Sorte que o empate veio logo
PUBLICAÇÃO
sexta-feira, 03 de julho de 1998
Élber Geovani Especial para a Folha 
Que sufoco que passamos, hein? Agora, quero gozar um amigo dinamarquês, meu vizinho aqui em Munique, que prometeu tirar um barato na minha cara se eles ganhassem. Só que o brincalhão sumiu. Amanhã (hoje) vou encontrá-lo. Mas tudo bem. No geral, gostei do futebol da Seleção Brasileira. Só tivemos dois momentos ruins: no início, quando a Dinamarca abriu a contagem, e no segundo tempo, no instante em que o adversário chegou aos 2 a 2.

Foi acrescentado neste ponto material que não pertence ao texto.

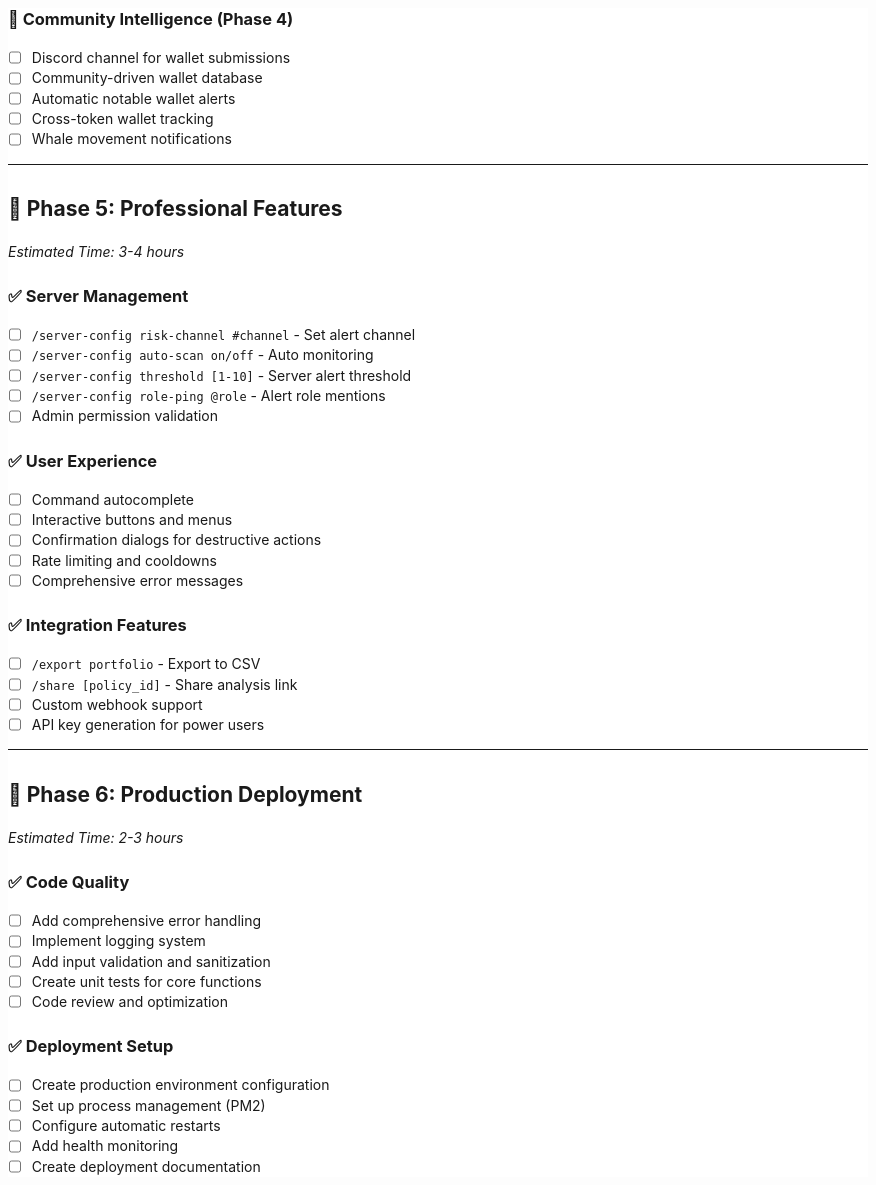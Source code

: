 ### 🔄 **Community Intelligence (Phase 4)**
- [ ] Discord channel for wallet submissions
- [ ] Community-driven wallet database
- [ ] Automatic notable wallet alerts
- [ ] Cross-token wallet tracking
- [ ] Whale movement notifications

---

## 🎯 **Phase 5: Professional Features**
*Estimated Time: 3-4 hours*

### ✅ **Server Management**
- [ ] `/server-config risk-channel #channel` - Set alert channel
- [ ] `/server-config auto-scan on/off` - Auto monitoring
- [ ] `/server-config threshold [1-10]` - Server alert threshold
- [ ] `/server-config role-ping @role` - Alert role mentions
- [ ] Admin permission validation

### ✅ **User Experience**
- [ ] Command autocomplete
- [ ] Interactive buttons and menus
- [ ] Confirmation dialogs for destructive actions
- [ ] Rate limiting and cooldowns
- [ ] Comprehensive error messages

### ✅ **Integration Features**
- [ ] `/export portfolio` - Export to CSV
- [ ] `/share [policy_id]` - Share analysis link
- [ ] Custom webhook support
- [ ] API key generation for power users

---

## 🔧 **Phase 6: Production Deployment**
*Estimated Time: 2-3 hours*

### ✅ **Code Quality**
- [ ] Add comprehensive error handling
- [ ] Implement logging system
- [ ] Add input validation and sanitization
- [ ] Create unit tests for core functions
- [ ] Code review and optimization

### ✅ **Deployment Setup**
- [ ] Create production environment configuration
- [ ] Set up process management (PM2)
- [ ] Configure automatic restarts
- [ ] Add health monitoring
- [ ] Create deployment documentation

No começo, ficou a impressão de que o gol deles deixou o Brasil meio atordoado. Se virasse 1 a 0, a gente estaria morto. A sorte é que o Bebeto empatou logo. Caso contrário, a coisa ia se complicar. Não tenham nenhuma dúvida disso. Tem uma detalhe: eu não me surpreendi. Já sabia que a Dinamarca poderia complicar. Eles não passaram pela Nigéria na base da sorte. É claro que não.
Vocês devem ter reparado como a Dinamarca não sentiu medo do Brasil. Outras seleções tradicionais, como a Alemanha e a Itália, teriam receio de nos encarar de frente. A Dinamarca veio pra cima. As principais jogadas deles giravam em torno do Brian Laudrup. Eles marcaram 1 a 0 e criaram moral. Gostaram do jogo. Não tinham nada a perder. Era na base do tudo ou nada.
Pra ser sincero, só notei duas falhas na Seleção Brasileira, se bem que isso não tira os méritos de nossa vitória: o Leonardo não combatia nem lançava. Esse é um problema desde o início da Copa: a falta de coordenação entre o meio-campo e o ataque. O Ronaldinho continua isolado. Não existe entrosamento entre ele o Rivaldo. Os dois quase não trocam passes.
Mas vamos pensar na Argentina ou na Holanda. Acho que os argentinos irão para as semifinais. É a velha dor-de-cabeça pro Brasil. Mesmo assim, acredito no título.